Some people may find the combination of chicken and fresh tangerine a bit weird. But, chicken actually goes really well with any kind of citrus, and there are numerous chicken recipes which use citrus juice as a basic ingredient. So go for it, don’t be skeptical!
The dressing is made with equal parts of pomegranate molasses and olive oil, and it’s full of antioxidants! Pomegranate molasses is basically pomegranate juice which has been boiled down to a thick syrup. You can probably find it at the aisle of your super market with the middle eastern goodies, or just make it yourself and use it to marinate meats and add it to sauces and many more salad dressings! This is a typical recipe.
Oh, this salad has a couple of tablespoons of nice, golden sultanas.
What? You can’t see them in any of the photos?
Well… Are you going to make me say it?
Yes, I made this salad, forgot to add the raisins, took all the photos, ate it and some days later when I sat down to write this post, I realized my omission! 🙁
This green salad, as I’ve said, is perfect as a lunch for work, since it can easily be stored and transferred in a container, without any problems. The chicken can be boiled, baked, pan roasted or even be a rotisserie one, though I have a special place in my heart for the pan roasted due to the extra flavor of its brown, caramelized surface! (You can see how I pan roast chicken breats in this chicken sandwich with balsamic and olive oil dressing) Keep in mind to store the dressing in separate little jar and drizzle it over the salad just before eating it, to prevent the spinach from wilting.
If you want to maximize the absorption of iron you should combine spinach with foods rich in vitamin C (citrus, peppers, strawberries, etc) or apples, pears and ciders.

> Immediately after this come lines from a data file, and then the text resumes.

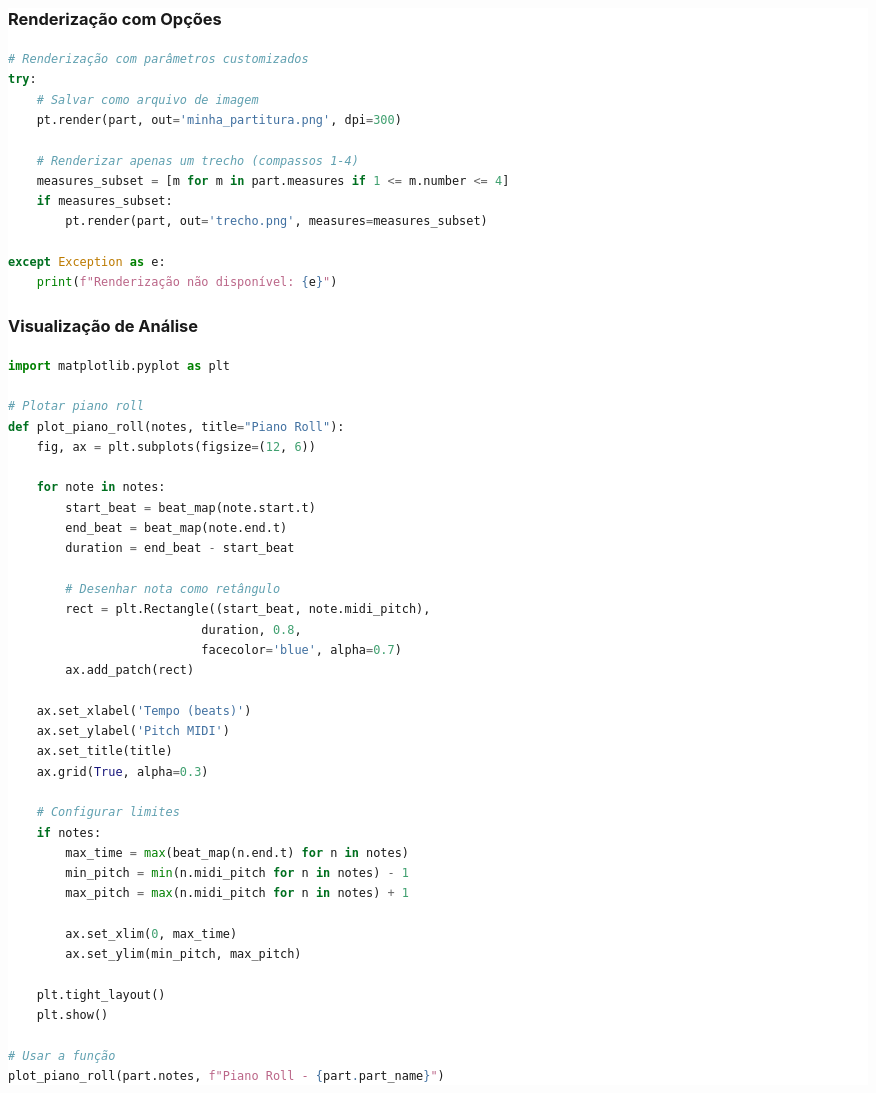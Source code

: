 ### Renderização com Opções

```python
# Renderização com parâmetros customizados
try:
    # Salvar como arquivo de imagem
    pt.render(part, out='minha_partitura.png', dpi=300)
    
    # Renderizar apenas um trecho (compassos 1-4)
    measures_subset = [m for m in part.measures if 1 <= m.number <= 4]
    if measures_subset:
        pt.render(part, out='trecho.png', measures=measures_subset)
        
except Exception as e:
    print(f"Renderização não disponível: {e}")
```

### Visualização de Análise

```python
import matplotlib.pyplot as plt

# Plotar piano roll
def plot_piano_roll(notes, title="Piano Roll"):
    fig, ax = plt.subplots(figsize=(12, 6))
    
    for note in notes:
        start_beat = beat_map(note.start.t)
        end_beat = beat_map(note.end.t)
        duration = end_beat - start_beat
        
        # Desenhar nota como retângulo
        rect = plt.Rectangle((start_beat, note.midi_pitch), 
                           duration, 0.8, 
                           facecolor='blue', alpha=0.7)
        ax.add_patch(rect)
    
    ax.set_xlabel('Tempo (beats)')
    ax.set_ylabel('Pitch MIDI')
    ax.set_title(title)
    ax.grid(True, alpha=0.3)
    
    # Configurar limites
    if notes:
        max_time = max(beat_map(n.end.t) for n in notes)
        min_pitch = min(n.midi_pitch for n in notes) - 1
        max_pitch = max(n.midi_pitch for n in notes) + 1
        
        ax.set_xlim(0, max_time)
        ax.set_ylim(min_pitch, max_pitch)
    
    plt.tight_layout()
    plt.show()

# Usar a função
plot_piano_roll(part.notes, f"Piano Roll - {part.part_name}")
```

If you can’t find pomegranate molasses use grape or maple syrup with a bit of lemon juice
Instead of pine nuts, use sunflower seeds or other nuts of your preference!
If you don’t want to put the dressing into a separate jar, you can put it at the bottom of your container with the chicken and the tangerine segments and top with the spinach. That way chicken will have the chance to “marinate” in the dressing while spinach won’t come in contact with it 🙂
For lots more healthy salads and recipes, check my extra healthy category!
- For the salad:
- 3 cups baby spinach, or chopped spinach
- 1 chicken breast half, cooked and sliced
- 2 tangerines, in segments
- 2 tablespoons pan roasted pine nuts
- 2 tablespoons sultanas
- For the dressing:
- 2 tablespoons olive oil
- 2 tablespoons pomegranate molasses
- Salt and pepper to taste
Place the dressing ingredients in a jar or a shaker and shake well to combine.
Mix all of the salad ingredients in a bowl.
Drizzle with the dressing and serve.